Where domestic security issues are at stake they may also be joined by head of MI5 Eliza Manningham-Buller.

Key Downing Street advisers are likely to be included.

Streamlined

The prime minister's chief media strategist Alastair Campbell and Downing Street chief of staff Jonathan Powell could sit in on any meetings.

The first modern war cabinet was set up in December 1916 by the then new Prime Minister David Lloyd George, who had replaced the ineffectual Herbert Asquith as World War One dragged on.

It was a more streamlined affair than the committee initiated under Asquith.

Every decision it made had to be ratified by the full cabinet.

The set-up devised under Lloyd George was able to assemble more rapidly and make quicker decisions.

That war cabinet was dissolved in November 1919 amid optimism that the Great War was the last war.

British troops
The war will be closely watched in London
In May 1938, as Germany threatened Czechoslovakia and war loomed, Neville Chamberlain's government decided to build Cabinet War Rooms in a supposedly bomb-proof basement in Whitehall, close to Downing Street and key ministries.

The complex involved a map room and was wired up by the BBC to enable broadcasting from there in times of war.

Undermined

When war came in September 1939 Churchill was back as First Lord of the Admiralty, alongside Chamberlain, Secretary of State for War Leslie Hore-Belisha and several other key ministers.

Chamberlain, already undermined by his appeasement of Hitler before the war, was finally forced to resign in May 1940.

Churchill replaced him and later recruited Clement Attlee, the Labour leader, Lord Beaverbrook, who became Minister of Aircraft Production, and Ernest Bevin, who became Minister of Labour and National Service.

Churchill, conscious of the mistakes of the Great War, kept the war cabinet size to a manageable eight and combined his job as prime minister with that of minister of defence.
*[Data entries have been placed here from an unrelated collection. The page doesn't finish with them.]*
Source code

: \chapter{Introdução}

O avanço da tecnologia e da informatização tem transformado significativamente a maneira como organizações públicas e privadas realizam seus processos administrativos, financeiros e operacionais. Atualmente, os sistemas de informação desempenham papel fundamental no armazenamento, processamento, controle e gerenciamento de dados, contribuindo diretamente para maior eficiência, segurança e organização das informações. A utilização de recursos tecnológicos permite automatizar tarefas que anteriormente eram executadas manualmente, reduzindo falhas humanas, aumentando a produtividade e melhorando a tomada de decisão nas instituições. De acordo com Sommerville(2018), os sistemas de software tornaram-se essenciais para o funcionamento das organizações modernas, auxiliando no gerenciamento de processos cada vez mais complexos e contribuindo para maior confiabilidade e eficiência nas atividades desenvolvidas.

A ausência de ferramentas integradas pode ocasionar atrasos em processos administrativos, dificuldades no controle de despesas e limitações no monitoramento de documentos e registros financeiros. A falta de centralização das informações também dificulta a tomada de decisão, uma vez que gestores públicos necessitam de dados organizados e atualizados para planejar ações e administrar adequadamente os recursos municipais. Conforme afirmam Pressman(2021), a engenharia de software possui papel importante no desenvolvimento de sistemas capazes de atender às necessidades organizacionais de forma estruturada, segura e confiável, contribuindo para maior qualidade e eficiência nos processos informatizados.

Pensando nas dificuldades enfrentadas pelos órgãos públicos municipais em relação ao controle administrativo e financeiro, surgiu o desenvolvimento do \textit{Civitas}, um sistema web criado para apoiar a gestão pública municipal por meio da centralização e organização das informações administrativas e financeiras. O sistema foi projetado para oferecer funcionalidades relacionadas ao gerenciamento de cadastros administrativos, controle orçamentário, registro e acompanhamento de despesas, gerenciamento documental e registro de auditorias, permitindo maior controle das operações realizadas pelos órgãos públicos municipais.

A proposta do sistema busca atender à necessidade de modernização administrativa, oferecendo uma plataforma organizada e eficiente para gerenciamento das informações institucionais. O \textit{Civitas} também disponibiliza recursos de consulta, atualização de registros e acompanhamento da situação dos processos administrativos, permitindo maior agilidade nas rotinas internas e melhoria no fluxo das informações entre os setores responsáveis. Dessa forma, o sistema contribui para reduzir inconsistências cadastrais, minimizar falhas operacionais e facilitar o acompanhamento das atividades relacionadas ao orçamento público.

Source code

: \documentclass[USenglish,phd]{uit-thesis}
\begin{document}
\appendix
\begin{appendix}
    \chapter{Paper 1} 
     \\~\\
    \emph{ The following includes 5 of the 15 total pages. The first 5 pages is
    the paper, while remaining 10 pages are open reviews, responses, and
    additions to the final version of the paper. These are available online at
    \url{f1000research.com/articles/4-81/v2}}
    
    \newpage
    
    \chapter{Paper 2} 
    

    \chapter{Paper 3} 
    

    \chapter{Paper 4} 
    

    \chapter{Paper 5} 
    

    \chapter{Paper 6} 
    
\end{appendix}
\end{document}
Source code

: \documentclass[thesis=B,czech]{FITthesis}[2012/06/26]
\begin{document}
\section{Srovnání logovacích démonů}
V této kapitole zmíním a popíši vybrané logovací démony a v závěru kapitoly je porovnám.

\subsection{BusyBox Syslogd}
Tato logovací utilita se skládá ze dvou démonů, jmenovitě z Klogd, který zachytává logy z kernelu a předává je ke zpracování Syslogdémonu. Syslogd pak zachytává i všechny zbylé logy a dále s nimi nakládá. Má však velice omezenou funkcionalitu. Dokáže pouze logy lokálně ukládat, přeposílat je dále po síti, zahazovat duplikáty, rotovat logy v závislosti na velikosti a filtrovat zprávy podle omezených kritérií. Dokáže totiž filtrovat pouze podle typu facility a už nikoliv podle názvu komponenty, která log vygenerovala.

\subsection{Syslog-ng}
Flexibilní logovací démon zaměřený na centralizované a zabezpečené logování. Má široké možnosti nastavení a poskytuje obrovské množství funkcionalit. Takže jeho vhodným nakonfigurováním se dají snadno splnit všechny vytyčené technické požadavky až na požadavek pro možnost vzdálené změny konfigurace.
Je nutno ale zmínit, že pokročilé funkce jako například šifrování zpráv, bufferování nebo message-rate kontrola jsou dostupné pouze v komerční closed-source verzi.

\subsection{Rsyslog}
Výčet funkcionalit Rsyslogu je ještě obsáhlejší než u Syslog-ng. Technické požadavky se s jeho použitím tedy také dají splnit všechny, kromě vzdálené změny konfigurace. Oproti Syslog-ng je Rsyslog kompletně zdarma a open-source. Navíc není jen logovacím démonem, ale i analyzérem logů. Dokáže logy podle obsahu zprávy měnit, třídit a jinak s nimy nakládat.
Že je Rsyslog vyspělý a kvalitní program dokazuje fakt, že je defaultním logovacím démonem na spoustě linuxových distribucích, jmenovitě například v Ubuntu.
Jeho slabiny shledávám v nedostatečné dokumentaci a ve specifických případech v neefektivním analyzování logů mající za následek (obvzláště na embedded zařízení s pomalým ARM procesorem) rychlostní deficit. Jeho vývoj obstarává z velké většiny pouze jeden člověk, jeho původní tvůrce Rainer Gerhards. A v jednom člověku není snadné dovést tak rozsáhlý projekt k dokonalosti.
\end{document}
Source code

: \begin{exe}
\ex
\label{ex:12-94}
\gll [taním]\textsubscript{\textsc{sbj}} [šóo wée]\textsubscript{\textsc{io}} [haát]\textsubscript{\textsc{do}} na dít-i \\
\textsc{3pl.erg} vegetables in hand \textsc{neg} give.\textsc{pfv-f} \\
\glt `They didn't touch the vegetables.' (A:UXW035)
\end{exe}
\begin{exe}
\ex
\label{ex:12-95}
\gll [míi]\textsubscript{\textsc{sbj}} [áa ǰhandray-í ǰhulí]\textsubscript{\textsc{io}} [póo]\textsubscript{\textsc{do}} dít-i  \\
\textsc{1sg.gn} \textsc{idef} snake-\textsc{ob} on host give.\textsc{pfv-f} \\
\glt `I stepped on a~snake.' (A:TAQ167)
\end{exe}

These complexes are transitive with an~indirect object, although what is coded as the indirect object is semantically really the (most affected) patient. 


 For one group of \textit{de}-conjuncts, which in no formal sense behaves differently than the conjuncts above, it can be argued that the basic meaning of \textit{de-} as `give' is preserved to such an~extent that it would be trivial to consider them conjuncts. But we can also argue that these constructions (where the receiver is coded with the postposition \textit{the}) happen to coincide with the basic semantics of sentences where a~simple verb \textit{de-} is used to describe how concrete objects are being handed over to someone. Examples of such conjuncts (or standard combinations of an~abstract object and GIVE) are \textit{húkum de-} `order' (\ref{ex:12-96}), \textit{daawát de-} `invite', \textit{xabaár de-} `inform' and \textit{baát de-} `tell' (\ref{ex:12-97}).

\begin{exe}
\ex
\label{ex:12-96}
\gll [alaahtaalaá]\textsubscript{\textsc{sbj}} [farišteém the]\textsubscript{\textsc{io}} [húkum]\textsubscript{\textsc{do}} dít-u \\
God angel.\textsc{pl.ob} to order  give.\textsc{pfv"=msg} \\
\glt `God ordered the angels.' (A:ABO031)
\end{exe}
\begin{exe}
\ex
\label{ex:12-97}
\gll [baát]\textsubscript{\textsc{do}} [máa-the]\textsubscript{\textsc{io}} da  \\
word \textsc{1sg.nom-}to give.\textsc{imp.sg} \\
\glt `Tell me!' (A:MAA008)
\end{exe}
While always keen to listen to hear other's views and change his mind if so persuaded, Churchill's style of leadership was decisive and bold.

He led the war cabinet through the humiliating withdrawal from Dunkirk, the Battle of Britain and the initial reverses in North Africa.
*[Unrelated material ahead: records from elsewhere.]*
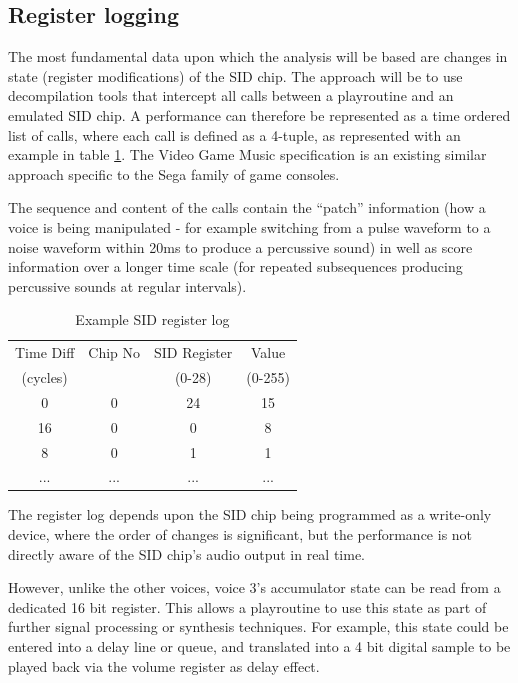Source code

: \documentclass[10pt]{article}
\begin{document}
\begin{multicols*}{2}
\subsection{Register logging}
\label{reglog}

The most fundamental data upon which the analysis will be based are changes in state (register modifications) of the SID chip. The approach will be to use decompilation tools that intercept all calls between a playroutine and an emulated SID chip. A performance can therefore be represented as a time ordered list of calls, where each call is defined as a 4-tuple, as represented with an example in table \ref{table:examplelog}. The Video Game Music\cite{vgmspec} specification is an existing similar approach specific to the Sega family of game consoles.

The sequence and content of the calls contain the “patch” information (how a voice is being manipulated - for example switching from a pulse waveform to a noise waveform within 20ms  to produce a percussive sound) in well as score information over a longer time scale (for repeated subsequences producing percussive sounds at regular intervals).

\begin{table}
    \begin{tabular}{|c|c|c|c|}
        \hline
        \rule[-1ex]{0pt}{2.5ex} Time Diff & Chip No & SID Register & Value \\
        \rule[-1ex]{0pt}{2.5ex} (cycles) & & (0-28) & (0-255) \\
        \hline
        \rule[-1ex]{0pt}{2.5ex} 0 & 0 & 24 & 15 \\
        \hline
        \rule[-1ex]{0pt}{2.5ex} 16 & 0 & 0 & 8 \\
        \hline
        \rule[-1ex]{0pt}{2.5ex} 8 & 0 & 1 & 1 \\
        \hline
        \rule[-1ex]{0pt}{2.5ex} ... & ... & ... & ... \\
        \hline
    \end{tabular}
    \caption{Example SID register log}
    \label{table:examplelog}
\end{table}

The register log depends upon the SID chip being programmed as a write-only device, where the order of changes is significant, but the performance is not directly aware of the SID chip’s audio output in real time.

However, unlike the other voices, voice 3’s accumulator state can be read from a dedicated 16 bit register. This allows a playroutine to use this state as part of further signal processing or synthesis techniques. For example, this state could be entered into a delay line or queue, and translated into a 4 bit digital sample to be played back via the volume register as delay effect.


\end{multicols*}
\end{document}
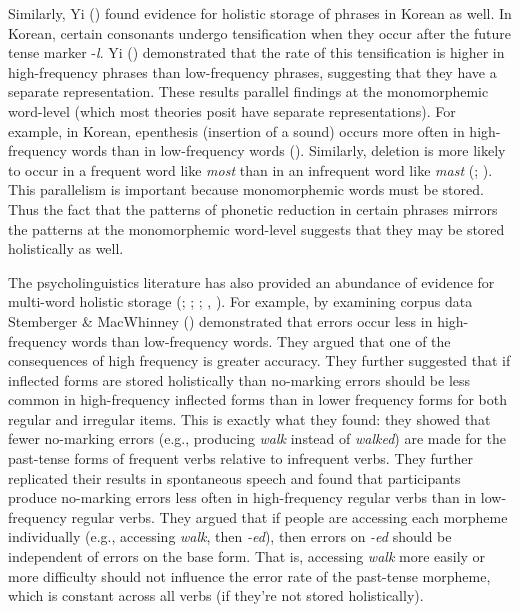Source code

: \documentclass[
  12pt,
  letterpaper,
]{scrreport}
\begin{document}
Similarly, Yi () found evidence for
holistic storage of phrases in Korean as well. In Korean, certain
consonants undergo tensification when they occur after the future tense
marker -\emph{l}. Yi () demonstrated
that the rate of this tensification is higher in high-frequency phrases
than low-frequency phrases, suggesting that they have a separate
representation. These results parallel findings at the monomorphemic
word-level (which most theories posit have separate representations).
For example, in Korean, epenthesis (insertion of a sound) occurs more
often in high-frequency words than in low-frequency words
(). Similarly, deletion is more likely to occur in a
frequent word like \emph{most} than in an infrequent word like
\emph{mast} (;
). This parallelism is important because monomorphemic words must
be stored. Thus the fact that the patterns of phonetic reduction in
certain phrases mirrors the patterns at the monomorphemic word-level
suggests that they may be stored holistically as well.

The psycholinguistics literature has also provided an abundance of
evidence for multi-word holistic storage
(; ;
;
,
). For example, by
examining corpus data Stemberger \& MacWhinney
()
demonstrated that errors occur less in high-frequency words than
low-frequency words. They argued that one of the consequences of high
frequency is greater accuracy. They further suggested that if inflected
forms are stored holistically than no-marking errors should be less
common in high-frequency inflected forms than in lower frequency forms
for both regular and irregular items. This is exactly what they found:
they showed that fewer no-marking errors (e.g., producing \emph{walk}
instead of \emph{walked}) are made for the past-tense forms of frequent
verbs relative to infrequent verbs. They further replicated their
results in spontaneous speech and found that participants produce
no-marking errors less often in high-frequency regular verbs than in
low-frequency regular verbs. They argued that if people are accessing
each morpheme individually (e.g., accessing \emph{walk}, then
\emph{-ed}), then errors on \emph{-ed} should be independent of errors
on the base form. That is, accessing \emph{walk} more easily or more
difficulty should not influence the error rate of the past-tense
morpheme, which is constant across all verbs (if they're not stored
holistically).
\end{document}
Gradually, and boosted no doubt by the entry of the United States into the war in 1941, the war cabinet was able to turn the tide.
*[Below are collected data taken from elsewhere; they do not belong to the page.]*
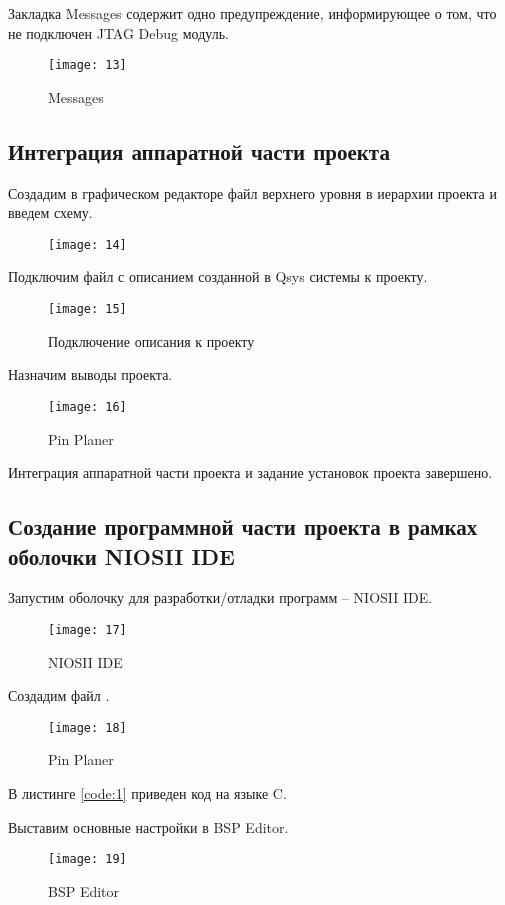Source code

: Закладка Messages содержит одно предупреждение, информирующее о том, что не подключен JTAG Debug модуль.
\begin{figure}[H]
	\centering
	\texttt{[image: 13]}
	\caption{Messages}
\end{figure}

\subsection{Интеграция аппаратной части проекта}

Создадим в графическом редакторе файл верхнего уровня в иерархии проекта и введем схему.
\begin{figure}[H]
	\centering
	\texttt{[image: 14]}
	\caption{}
\end{figure}

Подключим файл с описанием созданной в Qsys системы к проекту.
\begin{figure}[H]
	\centering
	\texttt{[image: 15]}
	\caption{Подключение описания к проекту}
\end{figure}

Назначим выводы проекта.
\begin{figure}[H]
	\centering
	\texttt{[image: 16]}
	\caption{Pin Planer}
\end{figure}

Интеграция аппаратной части проекта и задание установок проекта завершено.

\subsection{Создание программной части проекта в рамках оболочки NIOSII IDE}

Запустим оболочку для разработки/отладки программ -- NIOSII IDE.
\begin{figure}[H]
	\centering
	\texttt{[image: 17]}
	\caption{NIOSII IDE}
\end{figure}

Создадим файл .
\begin{figure}[H]
	\centering
	\texttt{[image: 18]}
	\caption{Pin Planer}
\end{figure}

В листинге \ref{code:1} приведен код на языке C.


Выставим основные настройки в BSP Editor.
\begin{figure}[H]
	\centering
	\texttt{[image: 19]}
	\caption{BSP Editor}
\end{figure}

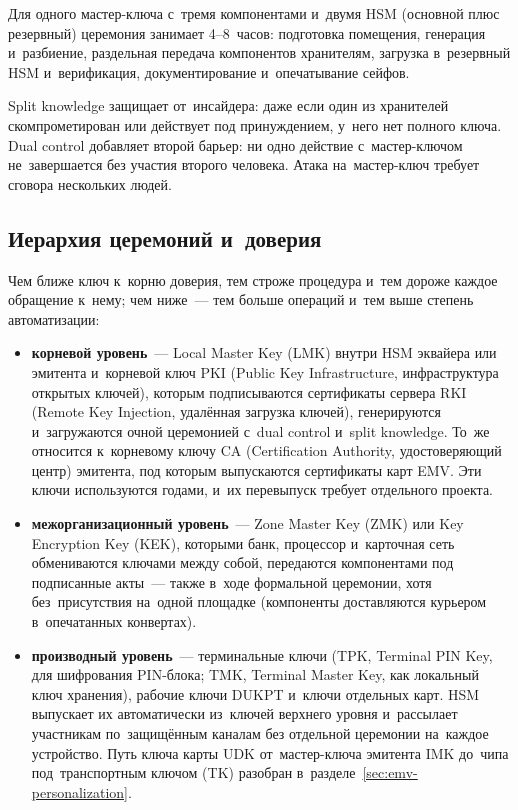 Для одного мастер-ключа с~тремя компонентами и~двумя HSM (основной плюс резервный)
церемония занимает 4--8~часов: подготовка помещения, генерация и~разбиение,
раздельная передача компонентов хранителям, загрузка в~резервный HSM
и~верификация, документирование и~опечатывание сейфов.

Split knowledge защищает от~инсайдера: даже если один из хранителей
скомпрометирован или действует под принуждением, у~него нет полного ключа. Dual
control добавляет второй барьер: ни одно действие с~мастер-ключом
не~завершается без участия второго человека. Атака на~мастер-ключ требует
сговора нескольких людей.

\subsection*{Иерархия церемоний и~доверия}

Чем ближе ключ к~корню доверия, тем строже процедура и~тем дороже каждое
обращение к~нему; чем ниже~--- тем больше операций и~тем выше степень
автоматизации:

\begin{itemize}
  \item \textbf{корневой уровень}~--- Local Master Key (LMK) внутри HSM эквайера
    или эмитента и~корневой ключ PKI (Public Key Infrastructure,
    инфраструктура открытых ключей), которым подписываются сертификаты
    сервера RKI (Remote Key Injection, удалённая загрузка ключей),
    генерируются и~загружаются очной церемонией с~dual control и~split
    knowledge. То~же относится к~корневому ключу CA (Certification
    Authority, удостоверяющий центр) эмитента, под которым выпускаются
    сертификаты карт EMV. Эти ключи используются годами, и~их перевыпуск
    требует отдельного проекта.
  \item \textbf{межорганизационный уровень}~--- Zone Master Key (ZMK) или Key
    Encryption Key (KEK), которыми банк, процессор и~карточная сеть
    обмениваются ключами между собой, передаются компонентами под
    подписанные акты~--- также в~ходе формальной церемонии, хотя
    без~присутствия на~одной площадке (компоненты доставляются курьером
    в~опечатанных конвертах).
  \item \textbf{производный уровень}~--- терминальные ключи (TPK, Terminal PIN
      Key, для шифрования PIN-блока; TMK, Terminal Master Key, как локальный
    ключ хранения), рабочие ключи DUKPT и~ключи отдельных карт. HSM выпускает их автоматически из~ключей верхнего уровня
    и~рассылает участникам по~защищённым каналам без отдельной церемонии
    на~каждое устройство. Путь ключа карты UDK от~мастер-ключа эмитента IMK
    до~чипа под~транспортным ключом (TK) разобран
    в~разделе~\ref{sec:emv-personalization}.
\end{itemize}

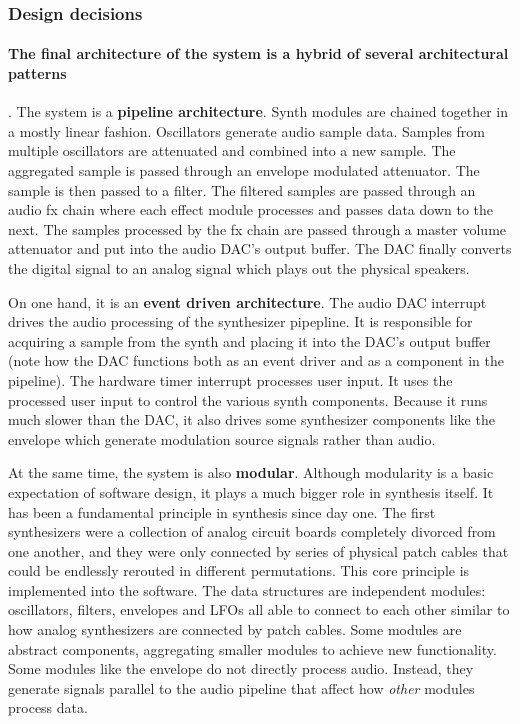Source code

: \documentclass[acmlarge,screen]{acmart}
\begin{document}
	\subsubsection{Design decisions}
	\paragraph{The final architecture of the system is a hybrid of several architectural patterns}. The system is a \textbf{pipeline architecture}. Synth modules are chained together in a mostly linear fashion. Oscillators generate audio sample data. Samples from multiple oscillators are attenuated and combined into a new sample. The aggregated sample is passed through an envelope modulated attenuator. The sample is then passed to a filter. The filtered samples are passed through an audio fx chain where each effect module processes and passes data down to the next. The samples processed by the fx chain are passed through a master volume attenuator and put into the audio DAC's output buffer. The DAC finally converts the digital signal to an analog signal which plays out the physical speakers.
	
	On one hand, it is an \textbf{event driven architecture}. The audio DAC interrupt drives the audio processing of the synthesizer pipepline. It is responsible for acquiring a sample from the synth and placing it into the DAC's output buffer (note how the DAC functions both as an event driver and as a component in the pipeline). The hardware timer interrupt processes user input. It uses the processed user input to control the various synth components. Because it runs much slower than the DAC, it also drives some synthesizer components like the envelope which generate modulation source signals rather than audio.
	
	At the same time, the system is also \textbf{modular}. Although modularity is a basic expectation of software design, it plays a much bigger role in synthesis itself. It has been a fundamental principle in synthesis since day one. The first synthesizers were a collection of analog circuit boards completely divorced from one another, and they were only connected by series of physical patch cables that could be endlessly rerouted in different permutations. This core principle is implemented into the software. The data structures are independent modules: oscillators, filters, envelopes and LFOs all able to connect to each other similar to how analog synthesizers are connected by patch cables. Some modules are abstract components, aggregating smaller modules to achieve new functionality. Some modules like the envelope do not directly process audio. Instead, they generate signals parallel to the audio pipeline that affect how \textit{other} modules process data.
\end{document}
During the Korean War and the Suez crisis, Prime Ministers Clement Attlee and Anthony Eden decided not to set up full war cabinets.

Task force

But when the Falklands conflict broke out in April 1982 Prime Minister Margaret Thatcher decided, on advice from two predecessors, Harold Macmillan and James Callaghan, to form a war cabinet.

The decision to send a task force to win back the islands had been taken by the full cabinet on 2 April and the war cabinet did not meet until four days later.

She chose a small and loyal band - deputy prime minister Willie Whitelaw, Defence Secretary John Nott, Foreign Secretary Francis Pym, and Tory party chairman Cecil Parkinson.

The most glaring omission was Chancellor Sir Geoffrey Howe, largely because she did not want the operation compromised by financial restrictions.

Denys Blakeway, in his book on the Falklands conflict, said the personalities ranged from Pym, a "wet" who was considered an appeaser, to the staunchly Thatcherite Nott, whose "uneven temperament was generally considered unsuited for war".

But Mr Blakeway wrote: "Nevertheless the team worked well together, and their unity of purpose owed much to the presence of Admiral Sir Terence Lewin, the Chief of the Defence Staff."

'We need a clear objective'

It was Sir Terence who demanded, and was given, a clear objective - "to cause the withdrawal of the Argentinean forces from the Falklands and restore the British administration".

By January 1991, when the next war cabinet was required for the Gulf War, Mrs Thatcher and the other Falklands veterans had shuffled off the political coil.

The only survivor was Sir Terence, by then Lord Lewin.

The man in charge was John Major, assisted by the unflappable Foreign Secretary Douglas Hurd, and the experienced Defence Secretary Tom King.

Also co-opted was Energy Secretary John Wakeham, because of his reputation as a "fixer" and an expert at handling tricky situations.

He chaired the Gulf War information/propaganda committee, which was responsible for the "spin doctoring" (before the term had even been coined) of the war.